» WHAT THIS TASK INVOLVES
Reproduce the entries below exactly, but only from the line containing "received the work on" to the line containing "refund set forth", inclusive.

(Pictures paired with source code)
Content starts

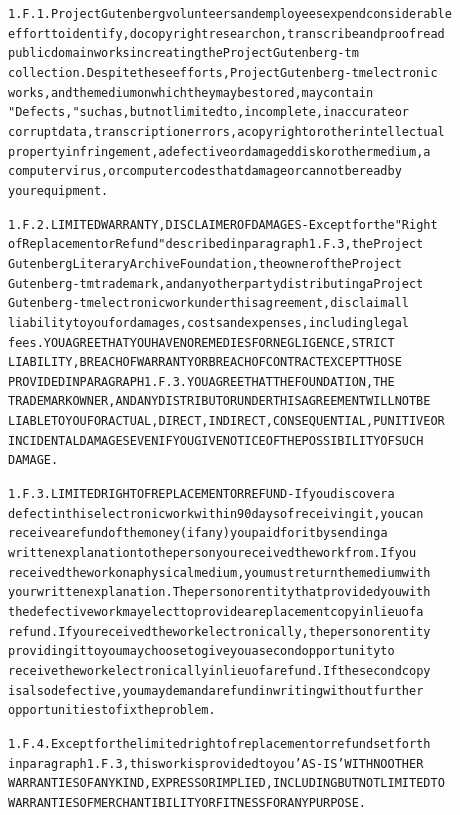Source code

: \documentclass[12pt]{book}[2005/09/16]
\newenvironment{PGtext}{%
\begin{alltt}
\fontsize{8.1}{10}\ttfamily\selectfont}%
{\end{alltt}}
\renewcommand{\(}{{\upshape(}}
\renewcommand{\)}{{\upshape)}}
\begin{document}
\begin{PGtext}
1.F.1.  Project Gutenberg volunteers and employees expend considerable
effort to identify, do copyright research on, transcribe and proofread
public domain works in creating the Project Gutenberg-tm
collection.  Despite these efforts, Project Gutenberg-tm electronic
works, and the medium on which they may be stored, may contain
"Defects," such as, but not limited to, incomplete, inaccurate or
corrupt data, transcription errors, a copyright or other intellectual
property infringement, a defective or damaged disk or other medium, a
computer virus, or computer codes that damage or cannot be read by
your equipment.

1.F.2.  LIMITED WARRANTY, DISCLAIMER OF DAMAGES - Except for the "Right
of Replacement or Refund" described in paragraph 1.F.3, the Project
Gutenberg Literary Archive Foundation, the owner of the Project
Gutenberg-tm trademark, and any other party distributing a Project
Gutenberg-tm electronic work under this agreement, disclaim all
liability to you for damages, costs and expenses, including legal
fees.  YOU AGREE THAT YOU HAVE NO REMEDIES FOR NEGLIGENCE, STRICT
LIABILITY, BREACH OF WARRANTY OR BREACH OF CONTRACT EXCEPT THOSE
PROVIDED IN PARAGRAPH 1.F.3.  YOU AGREE THAT THE FOUNDATION, THE
TRADEMARK OWNER, AND ANY DISTRIBUTOR UNDER THIS AGREEMENT WILL NOT BE
LIABLE TO YOU FOR ACTUAL, DIRECT, INDIRECT, CONSEQUENTIAL, PUNITIVE OR
INCIDENTAL DAMAGES EVEN IF YOU GIVE NOTICE OF THE POSSIBILITY OF SUCH
DAMAGE.

1.F.3.  LIMITED RIGHT OF REPLACEMENT OR REFUND - If you discover a
defect in this electronic work within 90 days of receiving it, you can
receive a refund of the money (if any) you paid for it by sending a
written explanation to the person you received the work from.  If you
received the work on a physical medium, you must return the medium with
your written explanation.  The person or entity that provided you with
the defective work may elect to provide a replacement copy in lieu of a
refund.  If you received the work electronically, the person or entity
providing it to you may choose to give you a second opportunity to
receive the work electronically in lieu of a refund.  If the second copy
is also defective, you may demand a refund in writing without further
opportunities to fix the problem.

1.F.4.  Except for the limited right of replacement or refund set forth
in paragraph 1.F.3, this work is provided to you 'AS-IS' WITH NO OTHER
WARRANTIES OF ANY KIND, EXPRESS OR IMPLIED, INCLUDING BUT NOT LIMITED TO
WARRANTIES OF MERCHANTIBILITY OR FITNESS FOR ANY PURPOSE.


\end{PGtext}
\end{document}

Content ends

» YOUR SOLUTION
received the work on a physical medium, you must return the medium with
your written explanation.  The person or entity that provided you with
the defective work may elect to provide a replacement copy in lieu of a
refund.  If you received the work electronically, the person or entity
providing it to you may choose to give you a second opportunity to
receive the work electronically in lieu of a refund.  If the second copy
is also defective, you may demand a refund in writing without further
opportunities to fix the problem.

1.F.4.  Except for the limited right of replacement or refund set forth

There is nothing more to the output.